Do you sometimes mix up what genes and proteins do? Do you need a really simple explanation of the cause of the PURA syndrome? Then this is the right session for you! Join us on a very basic tour through our genome, the protein machines that shape us humans, and the question of what has gone wrong in the genome of a PURA patient. Don’t worry, we will try to keep it as simple as we can! In addition, we will have a brief announcement on the Patient Registry and Biobank.

In patients with PURA Syndrome, almost every pathological sequence variation results in the full spectrum of disease symptoms. This observation is surprising as the sequence variation’s type and position in other genetic disorders often dictates the resulting disease symptoms. We investigated the effects of different PURA Syndrome-causing sequence variations on the function of the PURA protein. Analyses of the protein at atomic resolution allowed us to provide an explanation for why almost all mutations of patients show the full penetrance of symptoms in PURA syndrome.

Animal models are an important tool to study disease mechanisms and to search for cures. Aquatic animals, such as fish and frogs are genetically easily accessible to generate disease models and are similar to humans in the way their body works. We will present our latest findings on the frog and a fish model for PURA syndrome.
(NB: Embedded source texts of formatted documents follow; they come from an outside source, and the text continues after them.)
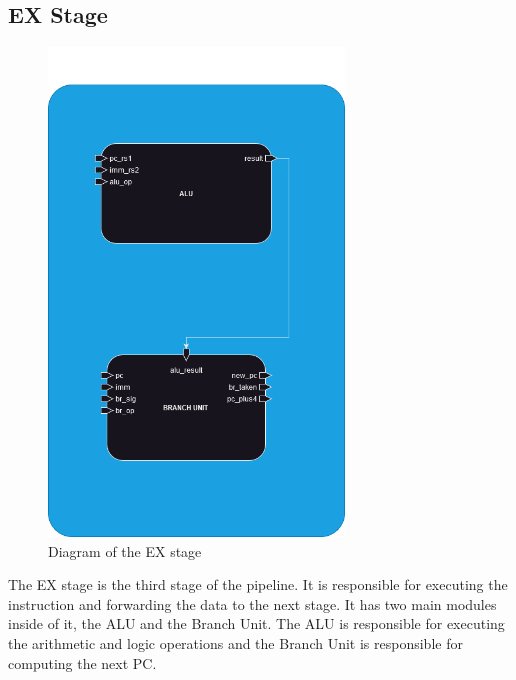 \subsection{EX Stage}

\begin{figure}[H]
\centering
\includegraphics[width=0.70\textwidth]{../diagrams/execute/ex_stage.png}
\caption{Diagram of the EX stage}
\label{fig:ex_stage}
\end{figure}

The EX stage is the third stage of the pipeline. It is responsible for executing the instruction and forwarding the data to the next stage.
It has two main modules inside of it, the ALU and the Branch Unit. The ALU is responsible for executing the arithmetic and logic operations
and the Branch Unit is responsible for computing the next PC.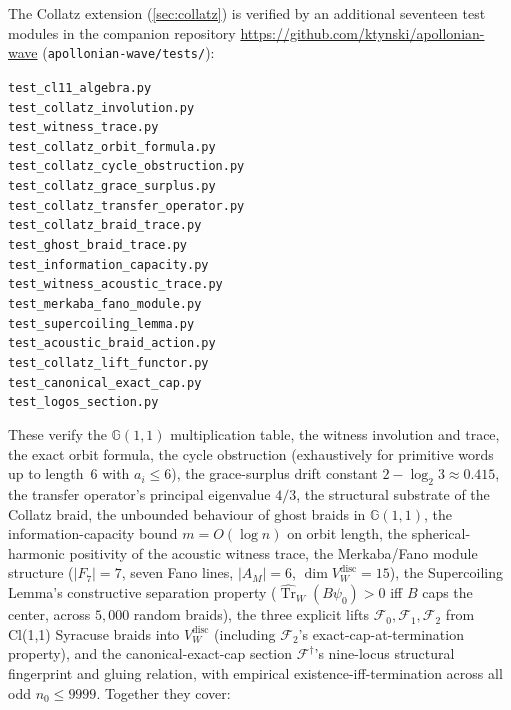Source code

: \documentclass[11pt,a4paper]{article}
\theoremstyle{plain}
\theoremstyle{definition}
\theoremstyle{remark}
\numberwithin{equation}{section}
\newcommand{\Cl}{\mathbb{G}}
\DeclareMathOperator{\Tr}{Tr}
\begin{document}
The Collatz extension (\cref{sec:collatz}) is verified by an
additional seventeen test modules in the companion repository
\url{https://github.com/ktynski/apollonian-wave}
(\texttt{apollonian-wave/tests/}):
\begin{center}
\begin{minipage}{0.78\linewidth}
\small
\texttt{test\_cl11\_algebra.py}\\
\texttt{test\_collatz\_involution.py}\\
\texttt{test\_witness\_trace.py}\\
\texttt{test\_collatz\_orbit\_formula.py}\\
\texttt{test\_collatz\_cycle\_obstruction.py}\\
\texttt{test\_collatz\_grace\_surplus.py}\\
\texttt{test\_collatz\_transfer\_operator.py}\\
\texttt{test\_collatz\_braid\_trace.py}\\
\texttt{test\_ghost\_braid\_trace.py}\\
\texttt{test\_information\_capacity.py}\\
\texttt{test\_witness\_acoustic\_trace.py}\\
\texttt{test\_merkaba\_fano\_module.py}\\
\texttt{test\_supercoiling\_lemma.py}\\
\texttt{test\_acoustic\_braid\_action.py}\\
\texttt{test\_collatz\_lift\_functor.py}\\
\texttt{test\_canonical\_exact\_cap.py}\\
\texttt{test\_logos\_section.py}
\end{minipage}
\end{center}
These verify the $\Cl(1,1)$ multiplication table, the witness
involution and trace, the exact orbit formula, the cycle
obstruction (exhaustively for primitive words up to length~$6$ with
$a_i\le6$), the grace-surplus drift constant
$2-\log_2 3\approx0.415$, the transfer operator's principal
eigenvalue $4/3$, the structural substrate of the Collatz braid,
the unbounded behaviour of ghost braids in $\Cl(1,1)$, the
information-capacity bound $m=O(\log n)$ on orbit length, the
spherical-harmonic positivity of the acoustic witness trace, the
Merkaba/Fano module structure ($|F_7|=7$, seven Fano lines,
$|A_M|=6$, $\dim V_W^{\mathrm{disc}}=15$), the Supercoiling
Lemma's constructive separation property
($\widehat{\Tr}_W(B\psi_0)>0$ iff $B$ caps the center, across
$5{,}000$ random braids), the three explicit lifts
$\mathcal{F}_0,\mathcal{F}_1,\mathcal{F}_2$ from Cl(1,1) Syracuse
braids into $V_W^{\mathrm{disc}}$ (including
$\mathcal{F}_2$'s exact-cap-at-termination property), and the
canonical-exact-cap section $\mathcal{F}^{\dagger}$'s nine-locus
structural fingerprint and gluing relation, with empirical
existence-iff-termination across all odd $n_0\le 9999$.
Together they cover:
\end{document}
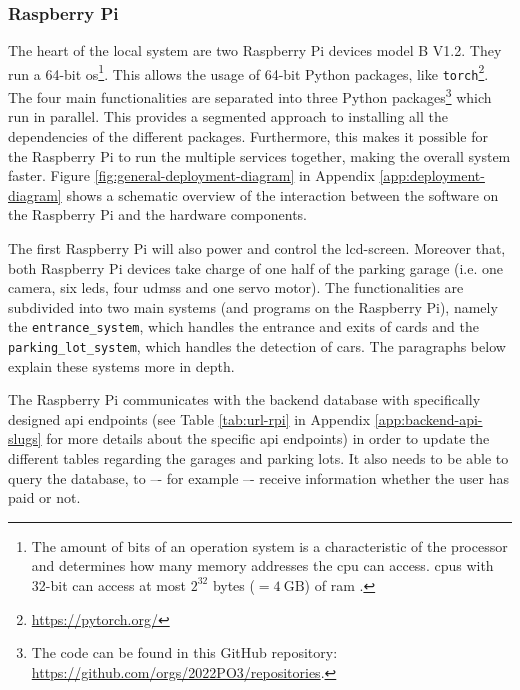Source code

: \subsubsection{Raspberry Pi}
The heart of the local system are two Raspberry Pi devices model B V1.2. They run a 64-bit \ac{os}\footnote{The amount of bits of an operation system is a characteristic of the processor and determines how many memory addresses the \ac{cpu} can access. \ac{cpu}s with 32-bit can access at most $2^{32}$ bytes ($= 4 \ \text{GB}$) of \ac{ram} \cite{bit-cpu}.}. This allows the usage of 64-bit Python packages, like \texttt{torch}\footnote{\url{https://pytorch.org/}}. The four main functionalities are separated into three Python packages\footnote{The code can be found in this GitHub repository: \url{https://github.com/orgs/2022PO3/repositories}.} which run in parallel. This provides a segmented approach to installing all the dependencies of the different packages. Furthermore, this makes it possible for the Raspberry Pi to run the multiple services together, making the overall system faster. Figure \ref{fig:general-deployment-diagram} in Appendix \ref{app:deployment-diagram} shows a schematic overview of the interaction between the software on the Raspberry Pi and the hardware components. 

\ind The first Raspberry Pi will also power and control the \ac{lcd}-screen. Moreover that, both Raspberry Pi devices take charge of one half of the parking garage (i.e. one camera, six \acp{led}, four \acp{udms} and one servo motor). The functionalities are subdivided into two main systems (and programs on the Raspberry Pi), namely the \verb|entrance_system|, which handles the entrance and exits of cards and the \verb|parking_lot_system|, which handles the detection of cars. The paragraphs below explain these systems more in depth.

\ind The Raspberry Pi communicates with the backend database with specifically designed \ac{api} endpoints (see Table \ref{tab:url-rpi} in Appendix \ref{app:backend-api-slugs} for more details about the specific \ac{api} endpoints) in order to update the different tables regarding the garages and parking lots. It also needs to be able to query the database, to –- for example –- receive information whether the user has paid or not. 


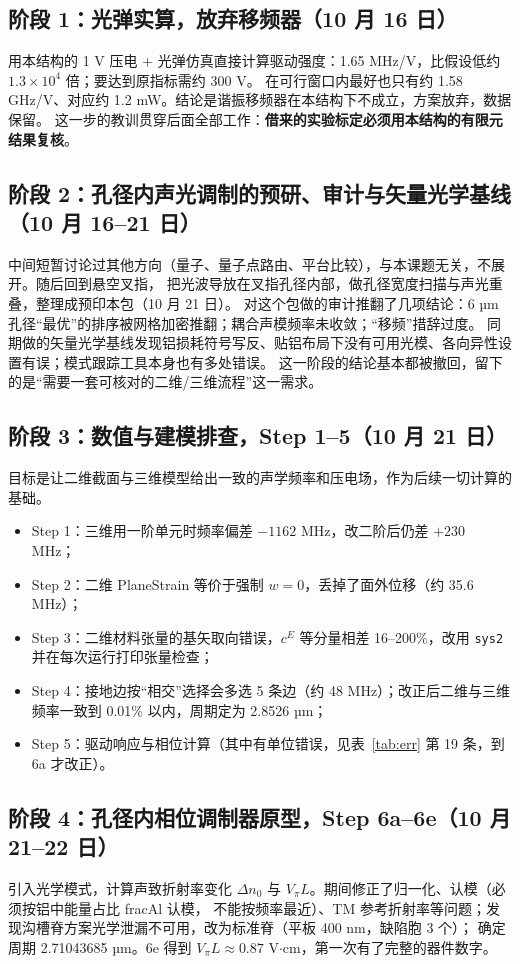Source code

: \documentclass[10pt,a4paper]{article}
\newcommand{\dn}{\Delta n_0}
\begin{document}
\subsection{阶段 1：光弹实算，放弃移频器（10 月 16 日）}
用本结构的 1 V 压电 + 光弹仿真直接计算驱动强度：1.65 MHz/V，比假设低约 $1.3\times10^4$ 倍；要达到原指标需约 300 V。
在可行窗口内最好也只有约 1.58 GHz/V、对应约 1.2 mW。结论是谐振移频器在本结构下不成立，方案放弃，数据保留。
这一步的教训贯穿后面全部工作：\textbf{借来的实验标定必须用本结构的有限元结果复核}。

\subsection{阶段 2：孔径内声光调制的预研、审计与矢量光学基线（10 月 16–21 日）}
中间短暂讨论过其他方向（量子、量子点路由、平台比较），与本课题无关，不展开。随后回到悬空叉指，
把光波导放在叉指孔径内部，做孔径宽度扫描与声光重叠，整理成预印本包（10 月 21 日）。
对这个包做的审计推翻了几项结论：6 µm 孔径“最优”的排序被网格加密推翻；耦合声模频率未收敛；“移频”措辞过度。
同期做的矢量光学基线发现铝损耗符号写反、贴铝布局下没有可用光模、各向异性设置有误；模式跟踪工具本身也有多处错误。
这一阶段的结论基本都被撤回，留下的是“需要一套可核对的二维/三维流程”这一需求。

\subsection{阶段 3：数值与建模排查，Step 1–5（10 月 21 日）}
目标是让二维截面与三维模型给出一致的声学频率和压电场，作为后续一切计算的基础。
\begin{itemize}
\item Step 1：三维用一阶单元时频率偏差 $-1162$ MHz，改二阶后仍差 $+230$ MHz；
\item Step 2：二维 PlaneStrain 等价于强制 $w=0$，丢掉了面外位移（约 35.6 MHz）；
\item Step 3：二维材料张量的基矢取向错误，$c^E$ 等分量相差 16–200\%，改用 \texttt{sys2} 并在每次运行打印张量检查；
\item Step 4：接地边按“相交”选择会多选 5 条边（约 48 MHz）；改正后二维与三维频率一致到 0.01\% 以内，周期定为 2.8526 µm；
\item Step 5：驱动响应与相位计算（其中有单位错误，见表~\ref{tab:err} 第 19 条，到 6a 才改正）。
\end{itemize}

\subsection{阶段 4：孔径内相位调制器原型，Step 6a–6e（10 月 21–22 日）}
引入光学模式，计算声致折射率变化 $\dn$ 与 $V_\pi L$。期间修正了归一化、认模（必须按铝中能量占比 fracAl 认模，
不能按频率最近）、TM 参考折射率等问题；发现沟槽脊方案光学泄漏不可用，改为标准脊（平板 400 nm，缺陷胞 3 个）；
确定周期 2.71043685 µm。6e 得到 $V_\pi L \approx 0.87$ V$\cdot$cm，第一次有了完整的器件数字。
\end{document}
In this session we invite parents and family caregivers to gather in small group discussions where we can share both our PURA joys and the inevitable difficult moments. Having a PURA child often intensifies experiences of parents generally, and in ways that few without these experiences understand. The hard moments may be for example times when we struggle with acknowledging our child will not have the typical trajectory of most children, nor will we have the course we expected as parents. They may be times we’ve faced the lack of acceptance of friends or, more painfully, other family members. Then there are the medical issues that often accompany the PURA Syndrome, such as scoliosis, temperature control, seizures, and the difficulties in dealing with doctors, nurses and therapists who don’t understand our children. At the same time, our beautiful, atypical children will be a source of great joy, something that those outside our circle often fail to appreciate. Our children are different, as are we as parents, but together we can not only share our pleasure and pride in them, but also voice our concerns and offer support to each other. Together we can be stronger, for the sake of our children and for ourselves. Please join us.

In this talk, Julie Battilana, whose sister Emilie was diagnosed with PURA a few years ago, will discuss how her experience growing up with her remarkably inspiring sister set her on a journey to support social change makers through her research and academic work. Through her teaching at Harvard and as the Founder and Faculty Chair of the Social Innovation and Change Initiative, Professor Battilana has taught and worked closely with hundreds of change makers and leaders in social innovation across multiple sectors over the past years. Building on this work and nearly two decades of researching the politics of change in organizations and society, she will share her insights into what it takes to succeed in pushing for change. Specifically, she will discuss what power really is and what it is not, as well as how to identify your own sources of power. This discussion will help you understand and navigate power in your relationships, organizations, and society and see power not as dirty business, but instead as energy that can be used for good.

Gene therapy aims to cure or mitigate disease features. It is versatile, with applications aimed at previously untreatable recessive and dominant genetic diseases, various cancers and vaccination, that has received considerable attention because of COVID. The field has made significant progress, and gene therapy will have positive impacts on the lives of patients. Yet, a number of hurdles remain to be overcome. The progress, prospects and challenges will be discussed.

What barriers do children with disabilities face? What do parents need to know or soon discover? This session will explore how to be a good advocate for a child with complex disability, and how to overcome as many as possible of the barriers that the world creates.